[EXERCISE MATERIALS — start]
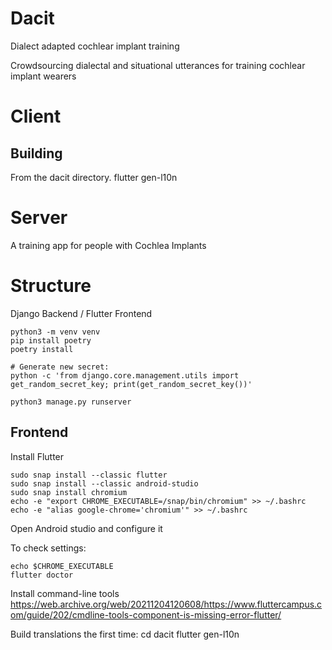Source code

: # Dacit

Dialect adapted cochlear implant training

Crowdsourcing dialectal and situational utterances for training cochlear implant wearers

# Client

## Building

From the dacit directory.
flutter gen-l10n


# Server


A training app for people with Cochlea Implants

# Structure

Django Backend / Flutter Frontend

```
python3 -m venv venv
pip install poetry
poetry install

# Generate new secret:
python -c 'from django.core.management.utils import get_random_secret_key; print(get_random_secret_key())'

python3 manage.py runserver
```

## Frontend

Install Flutter

```
sudo snap install --classic flutter
sudo snap install --classic android-studio
sudo snap install chromium
echo -e "export CHROME_EXECUTABLE=/snap/bin/chromium" >> ~/.bashrc
echo -e "alias google-chrome='chromium'" >> ~/.bashrc
```

Open Android studio and configure it

To check settings:
```
echo $CHROME_EXECUTABLE
flutter doctor
```

Install command-line tools https://web.archive.org/web/20211204120608/https://www.fluttercampus.com/guide/202/cmdline-tools-component-is-missing-error-flutter/

Build translations the first time:
cd dacit
flutter gen-l10n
[EXERCISE MATERIALS — finish]
§ **TASK BRIEF**: Lines above with the string "echo" need to be found and copied.

§ **SOLUTION**:
echo -e "export CHROME_EXECUTABLE=/snap/bin/chromium" >> ~/.bashrc
echo -e "alias google-chrome='chromium'" >> ~/.bashrc
echo $CHROME_EXECUTABLE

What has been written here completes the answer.